Exercise objective: Copy every record below exactly, leaving out any pictures.

Start of Entries shown

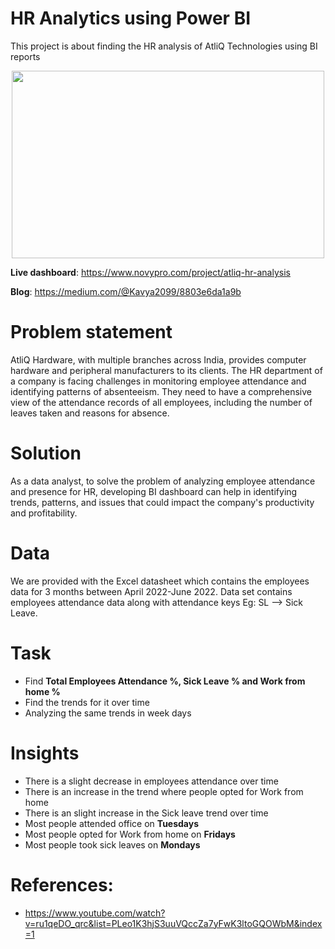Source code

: # HR Analytics using Power BI
This project is about finding the HR analysis of AtliQ Technologies using BI reports

<p align="center">
<img src="https://www.hrcloud.com/hubfs/robo_mark-1-1.gif" width="500" height="300" />
</p>

**Live dashboard**: https://www.novypro.com/project/atliq-hr-analysis

**Blog**: https://medium.com/@Kavya2099/8803e6da1a9b

# Problem statement
AtliQ Hardware, with multiple branches across India, provides computer hardware and peripheral manufacturers to its clients. The HR department of a company is facing challenges in monitoring employee attendance and identifying patterns of absenteeism. They need to have a comprehensive view of the attendance records of all employees, including the number of leaves taken and reasons for absence. 

# Solution 
As a data analyst, to solve the problem of analyzing employee attendance and presence for HR, developing BI dashboard can help in identifying trends, patterns, and issues that could impact the company's productivity and profitability. 

# Data
We are provided with the Excel datasheet which contains the employees data for 3 months between April 2022-June 2022. Data set contains employees attendance data along with attendance keys Eg: SL --> Sick Leave.

# Task
* Find **Total Employees Attendance %, Sick Leave % and Work from home %**
* Find the trends for it over time
* Analyzing the same trends in week days

# Insights
* There is a slight decrease in employees attendance over time
* There is an increase in the trend where people opted for Work from home
* There is an slight increase in the Sick leave trend over time
* Most people attended office on **Tuesdays**
* Most people opted for Work from home on **Fridays**
* Most people took sick leaves on **Mondays**

# References:
* https://www.youtube.com/watch?v=ru1qeDO_qrc&list=PLeo1K3hjS3uuVQccZa7yFwK3ltoGQOWbM&index=1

End of Entries shown

Expected output:
Source code

: # HR Analytics using Power BI
This project is about finding the HR analysis of AtliQ Technologies using BI reports

<p align="center">
<img src="https://www.hrcloud.com/hubfs/robo_mark-1-1.gif" width="500" height="300" />
</p>

**Live dashboard**: https://www.novypro.com/project/atliq-hr-analysis

**Blog**: https://medium.com/@Kavya2099/8803e6da1a9b

# Problem statement
AtliQ Hardware, with multiple branches across India, provides computer hardware and peripheral manufacturers to its clients. The HR department of a company is facing challenges in monitoring employee attendance and identifying patterns of absenteeism. They need to have a comprehensive view of the attendance records of all employees, including the number of leaves taken and reasons for absence. 

# Solution 
As a data analyst, to solve the problem of analyzing employee attendance and presence for HR, developing BI dashboard can help in identifying trends, patterns, and issues that could impact the company's productivity and profitability. 

# Data
We are provided with the Excel datasheet which contains the employees data for 3 months between April 2022-June 2022. Data set contains employees attendance data along with attendance keys Eg: SL --> Sick Leave.

# Task
* Find **Total Employees Attendance %, Sick Leave % and Work from home %**
* Find the trends for it over time
* Analyzing the same trends in week days

# Insights
* There is a slight decrease in employees attendance over time
* There is an increase in the trend where people opted for Work from home
* There is an slight increase in the Sick leave trend over time
* Most people attended office on **Tuesdays**
* Most people opted for Work from home on **Fridays**
* Most people took sick leaves on **Mondays**

# References:
* https://www.youtube.com/watch?v=ru1qeDO_qrc&list=PLeo1K3hjS3uuVQccZa7yFwK3ltoGQOWbM&index=1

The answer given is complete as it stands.